Onlar, 1955 yılından bu yana babadan oğula zeytincilik yapan bir aile. Zeytin diyarı Balıkesir Burhaniye’de dede Hasan Acar’la başlamış yolculukları. Aslında daha önce de zeytinle büyüyen aile bireyleri varmış ama kendilerine ait bahçeler onunla olmuş. Sonra bayrak oğlu Hayri Acar’a geçmiş. Hayri Bey, ilk başlarda zorlansa da, sonrasında bu iş onda tutku haline gelmiş. Babasından zeytinciliğin tüm detaylarını öğrenmiş, tüm ağaçlarla tek tek ilgilenip bakımlarını üstlenmiş. Bu süreçte en büyük destekçisi eşi Hatice Acar olmuş. İşte, günümüzde bu nöbetin yeni neferi olan Faruk Acar, böyle bir ortama doğmuş.
ÇOCUKLUĞU HEP ZEYTİNLİKLERDE GEÇTİ
Hep zeytin ağaçlarının içinde saklambaç oynayarak, yeri gelince gölgesinde uyuyarak, zaman zaman ise üstünde oturarak yaşadığı bir çocukluk geçirmiş. Evlerinde zeytin her yemeğin yanında salata niyetine tüketilebileceği gibi kahvaltılarının da vazgeçilmezi imiş. Zeytinyağı ise hayatlarının adeta her yerinde varmış. Öyle ki; pişirilen tüm yemeklerde, bahçede odun ateşinde yapılan kızartmalarda, salatalarda, hatta öksürdüklerinde (sırta sürülen), bir yerlerini incittiklerinde (krem olarak) kullanılan sihirli bir iksir gibiymiş. Zeytinyağından başka bir yağ olduğunu üniversiteye gidince görmüş.
ZEYTİN AĞIR BASTI İŞ HAYATINI BIRAKTI
Faruk Bey şimdi 28 yaşında.
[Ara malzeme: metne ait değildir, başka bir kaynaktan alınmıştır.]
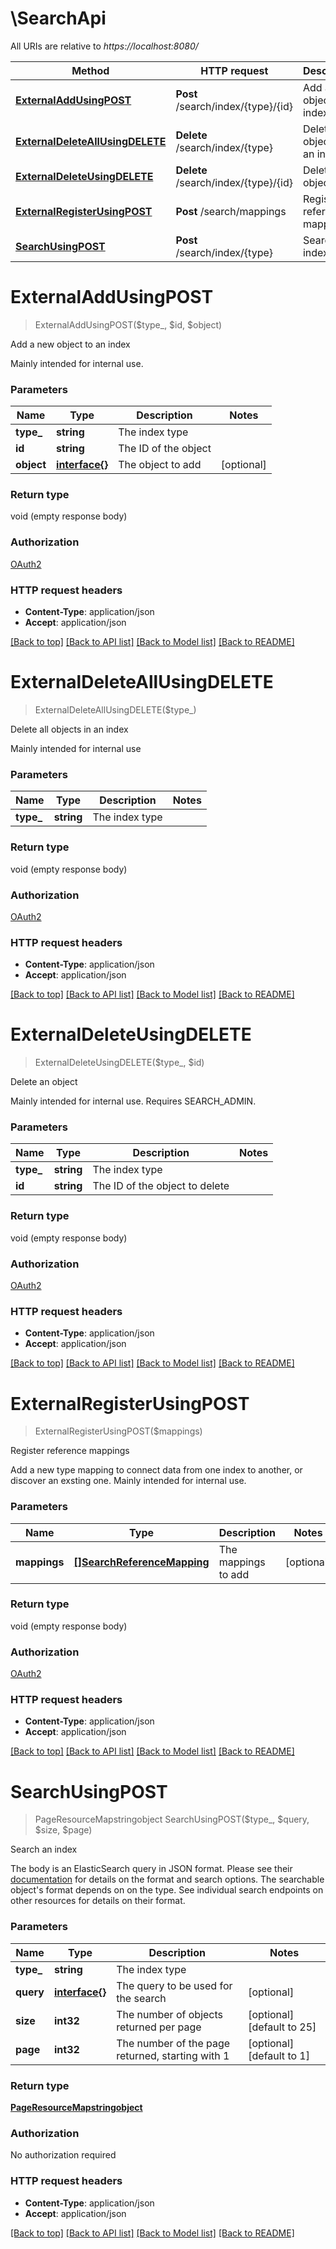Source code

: # \SearchApi

All URIs are relative to *https://localhost:8080/*

Method | HTTP request | Description
------------- | ------------- | -------------
[**ExternalAddUsingPOST**](SearchApi.md#ExternalAddUsingPOST) | **Post** /search/index/{type}/{id} | Add a new object to an index
[**ExternalDeleteAllUsingDELETE**](SearchApi.md#ExternalDeleteAllUsingDELETE) | **Delete** /search/index/{type} | Delete all objects in an index
[**ExternalDeleteUsingDELETE**](SearchApi.md#ExternalDeleteUsingDELETE) | **Delete** /search/index/{type}/{id} | Delete an object
[**ExternalRegisterUsingPOST**](SearchApi.md#ExternalRegisterUsingPOST) | **Post** /search/mappings | Register reference mappings
[**SearchUsingPOST**](SearchApi.md#SearchUsingPOST) | **Post** /search/index/{type} | Search an index


# **ExternalAddUsingPOST**
> ExternalAddUsingPOST($type_, $id, $object)

Add a new object to an index

Mainly intended for internal use.


### Parameters

Name | Type | Description  | Notes
------------- | ------------- | ------------- | -------------
 **type_** | **string**| The index type | 
 **id** | **string**| The ID of the object | 
 **object** | [**interface{}**](interface{}.md)| The object to add | [optional] 

### Return type

void (empty response body)

### Authorization

[OAuth2](../README.md#OAuth2)

### HTTP request headers

 - **Content-Type**: application/json
 - **Accept**: application/json

[[Back to top]](#) [[Back to API list]](../README.md#documentation-for-api-endpoints) [[Back to Model list]](../README.md#documentation-for-models) [[Back to README]](../README.md)

# **ExternalDeleteAllUsingDELETE**
> ExternalDeleteAllUsingDELETE($type_)

Delete all objects in an index

Mainly intended for internal use


### Parameters

Name | Type | Description  | Notes
------------- | ------------- | ------------- | -------------
 **type_** | **string**| The index type | 

### Return type

void (empty response body)

### Authorization

[OAuth2](../README.md#OAuth2)

### HTTP request headers

 - **Content-Type**: application/json
 - **Accept**: application/json

[[Back to top]](#) [[Back to API list]](../README.md#documentation-for-api-endpoints) [[Back to Model list]](../README.md#documentation-for-models) [[Back to README]](../README.md)

# **ExternalDeleteUsingDELETE**
> ExternalDeleteUsingDELETE($type_, $id)

Delete an object

Mainly intended for internal use. Requires SEARCH_ADMIN.


### Parameters

Name | Type | Description  | Notes
------------- | ------------- | ------------- | -------------
 **type_** | **string**| The index type | 
 **id** | **string**| The ID of the object to delete | 

### Return type

void (empty response body)

### Authorization

[OAuth2](../README.md#OAuth2)

### HTTP request headers

 - **Content-Type**: application/json
 - **Accept**: application/json

[[Back to top]](#) [[Back to API list]](../README.md#documentation-for-api-endpoints) [[Back to Model list]](../README.md#documentation-for-models) [[Back to README]](../README.md)

# **ExternalRegisterUsingPOST**
> ExternalRegisterUsingPOST($mappings)

Register reference mappings

Add a new type mapping to connect data from one index to another, or discover an exsting one. Mainly intended for internal use.


### Parameters

Name | Type | Description  | Notes
------------- | ------------- | ------------- | -------------
 **mappings** | [**[]SearchReferenceMapping**](SearchReferenceMapping.md)| The mappings to add | [optional] 

### Return type

void (empty response body)

### Authorization

[OAuth2](../README.md#OAuth2)

### HTTP request headers

 - **Content-Type**: application/json
 - **Accept**: application/json

[[Back to top]](#) [[Back to API list]](../README.md#documentation-for-api-endpoints) [[Back to Model list]](../README.md#documentation-for-models) [[Back to README]](../README.md)

# **SearchUsingPOST**
> PageResourceMapstringobject SearchUsingPOST($type_, $query, $size, $page)

Search an index

The body is an ElasticSearch query in JSON format. Please see their <a href='https://www.elastic.co/guide/en/elasticsearch/reference/current/query-dsl.html'>documentation</a> for details on the format and search options. The searchable object's format depends on on the type. See individual search endpoints on other resources for details on their format.


### Parameters

Name | Type | Description  | Notes
------------- | ------------- | ------------- | -------------
 **type_** | **string**| The index type | 
 **query** | [**interface{}**](interface{}.md)| The query to be used for the search | [optional] 
 **size** | **int32**| The number of objects returned per page | [optional] [default to 25]
 **page** | **int32**| The number of the page returned, starting with 1 | [optional] [default to 1]

### Return type

[**PageResourceMapstringobject**](PageResource«Map«string,object»».md)

### Authorization

No authorization required

### HTTP request headers

 - **Content-Type**: application/json
 - **Accept**: application/json

[[Back to top]](#) [[Back to API list]](../README.md#documentation-for-api-endpoints) [[Back to Model list]](../README.md#documentation-for-models) [[Back to README]](../README.md)

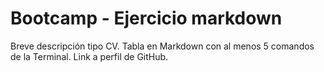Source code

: # Bootcamp - Ejercicio markdown 
Breve descripción tipo CV.
Tabla en Markdown con al menos 5 comandos de la Terminal.
Link a perfil de GitHub.
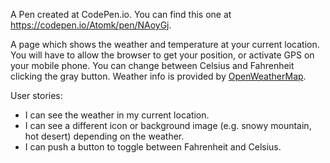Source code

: A Pen created at CodePen.io. You can find this one at https://codepen.io/Atomk/pen/NAoyGj.

A page which shows the weather and temperature at your current location. You will have to allow the browser to get your position, or activate GPS on your mobile phone. You can change between Celsius and Fahrenheit clicking the gray button.
Weather info is provided by [OpenWeatherMap](https://openweathermap.org/).

User stories:
- I can see the weather in my current location.
- I can see a different icon or background image (e.g. snowy mountain, hot desert) depending on the weather.
- I can push a button to toggle between Fahrenheit and Celsius.
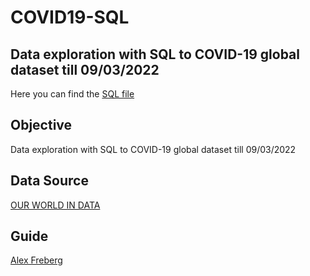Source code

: # COVID19-SQL
## Data exploration with SQL to COVID-19 global dataset till 09/03/2022
Here you can find the [SQL file](https://github.com/HazemMancy/COVID19-SQL/blob/main/covid19.sql)
## Objective
Data exploration with SQL to COVID-19 global dataset till 09/03/2022
## Data Source
[OUR WORLD IN DATA](https://ourworldindata.org/covid-deaths)
## Guide
[Alex Freberg](https://www.linkedin.com/in/alex-freberg/)
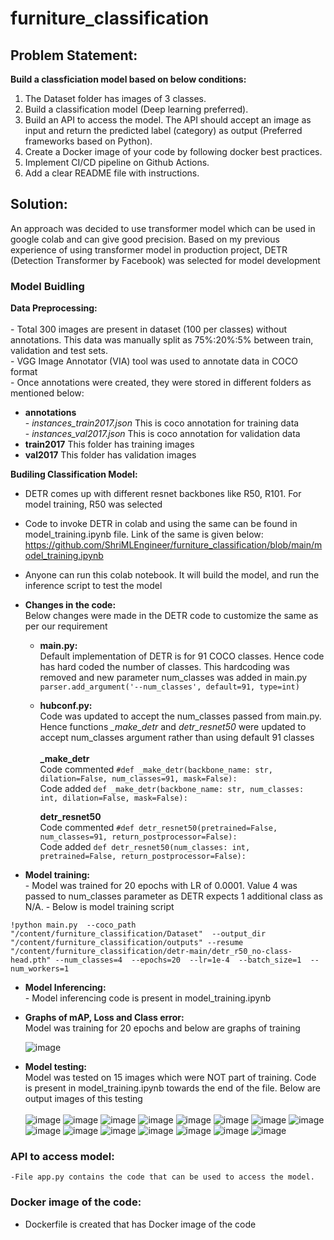 # furniture_classification

## Problem Statement:
**Build a classficiation model based on below conditions:**
  1. The Dataset folder has images of 3 classes. 
  2. Build a classification model (Deep learning preferred).
  3. Build an API to access the model. The API should accept an image as input and return  the predicted label (category) as output  (Preferred frameworks based on Python).
  4. Create a Docker image of your code by following docker best practices.
  5. Implement CI/CD pipeline on Github Actions.
  6. Add a clear README file with instructions.
  
## Solution:
  An approach was decided to use transformer model which can be used in google colab and can give good precision. Based on my previous experience of using transformer model in production project, DETR (Detection Transformer by Facebook) was selected for model development

### Model Buidling 
  **Data Preprocessing:** <br />
  <br />
      - Total 300 images are present in dataset (100 per classes) without annotations. This data was manually split as 75%:20%:5% between train, validation and test sets. <br /> 
      - VGG Image Annotator (VIA) tool was used to annotate data in COCO format <br />
      - Once annotations were created, they were stored in different folders as mentioned below: <br />
  
   - **annotations** <br />
          - *instances_train2017.json*      This is coco annotation for training data <br />
          - *instances_val2017.json*        This is coco annotation for validation data<br />
   - **train2017**                         This folder has training images<br />
   - **val2017**                           This folder has validation images<br />

  **Budiling Classification Model:**
  
   - DETR comes up with different resnet backbones like R50, R101. For model training, R50 was selected
   - Code to invoke DETR in colab and using the same can be found in model_training.ipynb file. Link of the same is given below:
   https://github.com/ShriMLEngineer/furniture_classification/blob/main/model_training.ipynb
   - Anyone can run this colab notebook. It will build the model, and run the inference script to test the model
   - **Changes in the code:** <br />
      Below changes were made in the DETR code to customize the same as per our requirement
        - **main.py:**<br />
            Default implementation of DETR is for 91 COCO classes. Hence code has hard coded the number of classes. This hardcoding was removed and new parameter num_classes was added in main.py <br />
            `parser.add_argument('--num_classes', default=91, type=int)`
          
        - **hubconf.py:**<br />
            Code was updated to accept the num_classes passed from main.py. Hence functions *_make_detr* and *detr_resnet50* were updated to accept num_classes argument rather than using default 91 classes<br />
            <br />
            **_make_detr**<br />
              Code commented `#def _make_detr(backbone_name: str, dilation=False, num_classes=91, mask=False):` <br />
              Code added `def _make_detr(backbone_name: str, num_classes: int, dilation=False, mask=False):`<br />
            
            **detr_resnet50**<br />
              Code commented `#def detr_resnet50(pretrained=False, num_classes=91, return_postprocessor=False):` <br />
              Code added `def detr_resnet50(num_classes: int, pretrained=False, return_postprocessor=False):`<br />
              
              
   - **Model training:** <br />
    - Model was trained for 20 epochs with LR of 0.0001. Value 4 was passed to num_classes parameter as DETR expects 1 additional class as N/A.
    - Below is model training script
   
   `!python main.py  --coco_path "/content/furniture_classification/Dataset"  --output_dir "/content/furniture_classification/outputs" --resume "/content/furniture_classification/detr-main/detr_r50_no-class-head.pth" --num_classes=4  --epochs=20  --lr=1e-4  --batch_size=1  --num_workers=1`
      
 
   - **Model Inferencing:**<br />
    - Model inferencing code is present in model_training.ipynb
    
   - **Graphs of mAP, Loss and Class error:** <br />
      Model was training for 20 epochs and below are graphs of training
      
      ![image](https://user-images.githubusercontent.com/126147358/221084155-461cb99a-3fd3-4fb5-b150-0f43a898c124.png)

   - **Model testing:** <br />
      Model was tested on 15 images which were NOT part of training. Code is present in model_training.ipynb towards the end of the file. Below are output images of this testing
      <br />
      <br />
      ![image](https://user-images.githubusercontent.com/126147358/221084805-5c82126b-a1ce-451f-991f-42d6df0bc2ab.png)
      ![image](https://user-images.githubusercontent.com/126147358/221084936-627cb91c-9f0c-4d2f-ab60-e86e01169491.png)
      ![image](https://user-images.githubusercontent.com/126147358/221084981-39157c05-2669-474d-bf8d-93a66d8dfa51.png)
      ![image](https://user-images.githubusercontent.com/126147358/221085024-3ac28f54-dcac-4351-8b67-f71ca82f9811.png)
      ![image](https://user-images.githubusercontent.com/126147358/221085123-02257b1a-d647-4a75-9d76-8842a87af028.png)
      ![image](https://user-images.githubusercontent.com/126147358/221085149-315100ab-c5d9-43e8-8cd9-f8d11b9814fa.png)
      ![image](https://user-images.githubusercontent.com/126147358/221085170-7dd56f0f-3019-4e40-bb77-8496c2cc66d0.png)
      ![image](https://user-images.githubusercontent.com/126147358/221085199-e850ac17-52cc-43df-9521-2773853fa259.png)
      ![image](https://user-images.githubusercontent.com/126147358/221085235-7ebae4a6-838a-4d9a-9b99-163fe3d00db3.png)
      ![image](https://user-images.githubusercontent.com/126147358/221085263-77942efe-99b4-4202-a964-b40c262e04b5.png)
      ![image](https://user-images.githubusercontent.com/126147358/221085282-2c3026f8-7bf1-4712-9138-3013ef29a0ea.png)
      ![image](https://user-images.githubusercontent.com/126147358/221085317-9e8bd387-6a0d-4740-adeb-441eaae5c2ce.png)
      ![image](https://user-images.githubusercontent.com/126147358/221085351-50a44e34-41f8-4e77-8316-4df967e1bee3.png)
      ![image](https://user-images.githubusercontent.com/126147358/221085374-dea18bac-6a3f-4415-aa9e-b04c96eddd77.png)
      ![image](https://user-images.githubusercontent.com/126147358/221085403-cc18733d-ffd3-4a25-b19f-381bc446632c.png)

### API to access model: <br />
    -File app.py contains the code that can be used to access the model.
    
### Docker image of the code: <br />
  - Dockerfile is created that has Docker image of the code
  








   
    
    
  
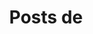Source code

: ---
view: author
lang: es
title: Posts de
description: 
name: David López
nickname: David-López
role: Web developer
avatar: /autores/david-lopez.png
created_at: 2020-08-31
social:
  - name: twitter
    url: https://twitter.com/DavidLopezV98
  - name: github
    url: https://github.com/Azassinz
  - name: site
    url: https://cit-its.org/
meta:
  - property: og:image
    content: https://cit-its.org/static/media/davidlopez.09a191de.png
  - name: twitter:image
    content: https://cit-its.org/static/media/davidlopez.09a191de.png
---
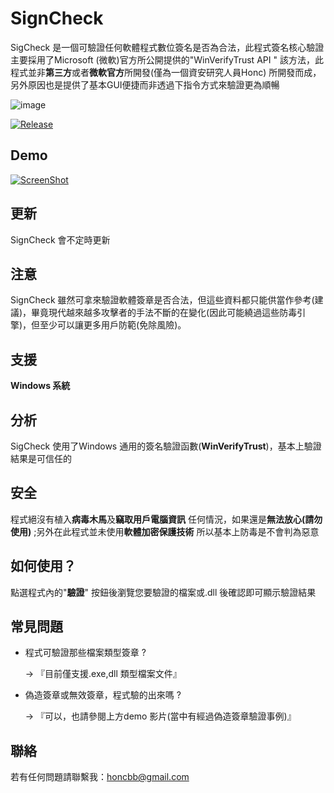 # SignCheck
SigCheck 是一個可驗證任何軟體程式數位簽名是否為合法，此程式簽名核心驗證主要採用了Microsoft (微軟)官方所公開提供的"WinVerifyTrust API " 該方法，此程式並非**第三方**或者**微軟官方**所開發(僅為一個資安研究人員Honc) 所開發而成，另外原因也是提供了基本GUI便捷而非透過下指令方式來驗證更為順暢

![image](https://i.imgur.com/HVoTxzs.jpeg)

[![Release](https://img.shields.io/badge/%E9%BB%9E%E6%88%91-%E4%B8%8B%E8%BC%89-brightgreen)](https://github.com/honcbb-secu/SignCheck/releases/download/V1.0/SigCheck.zip)

## Demo

[![ScreenShot](https://i.imgur.com/MVksKr8.jpeg)](https://www.youtube.com/watch?v=pUcM9cL5uu0&feature=youtu.be)

## 更新

SignCheck 會不定時更新

## 注意

SignCheck 雖然可拿來驗證軟體簽章是否合法，但這些資料都只能供當作參考(建議)，畢竟現代越來越多攻擊者的手法不斷的在變化(因此可能繞過這些防毒引擎)，但至少可以讓更多用戶防範(免除風險)。

## 支援

**Windows 系統**

## 分析

SigCheck 使用了Windows 通用的簽名驗證函數(**WinVerifyTrust**)，基本上驗證結果是可信任的

## 安全

程式絕沒有植入**病毒木馬**及**竊取用戶電腦資訊** 任何情況，如果還是**無法放心(請勿使用)** ;另外在此程式並未使用**軟體加密保護技術** 所以基本上防毒是不會判為惡意

## 如何使用？

點選程式內的"**驗證**" 按鈕後瀏覽您要驗證的檔案或.dll 後確認即可顯示驗證結果

## 常見問題

* 程式可驗證那些檔案類型簽章 ? 

    → 『目前僅支援.exe,dll 類型檔案文件』
  
* 偽造簽章或無效簽章，程式驗的出來嗎 ? 

    → 『可以，也請參閱上方demo 影片(當中有經過偽造簽章驗證事例)』
    
 
 ## 聯絡

若有任何問題請聯繫我：honcbb@gmail.com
Üniversitede işletme okumuş. Mezun olduktan sonra 5 yıl özel sektörde çalışmış. Bu süreçte takım çalışmasına ve yönetimine uygun olduğunu fark etmiş ve kendi işleriyle ilgilenmeye karar vermiş. “Çünkü elimizde çok büyük bir potansiyel olmasına rağmen her çiftçi gibi toptan satarak kendi zeytinyağımızın yolculuğuna eşlik edemiyorduk. Daha çok kişiye ulaşmak ve üreticiden direkt sofraya ulaşmasını sağlamak amacıyla kolları sıvadım. Yaklaşık 1 yıl önce bir şirket kurarak ürünlerimizi tüketiciye bir adım daha yaklaştırdım. Şu anda babam ve annem işin üretimi, ben ise şirket yönetimi ve pazarlama kısmıyla ilgileniyorum. Manevi olarak en büyük destekçim ise nişamlım Ece Gümüşoğlu” diyor.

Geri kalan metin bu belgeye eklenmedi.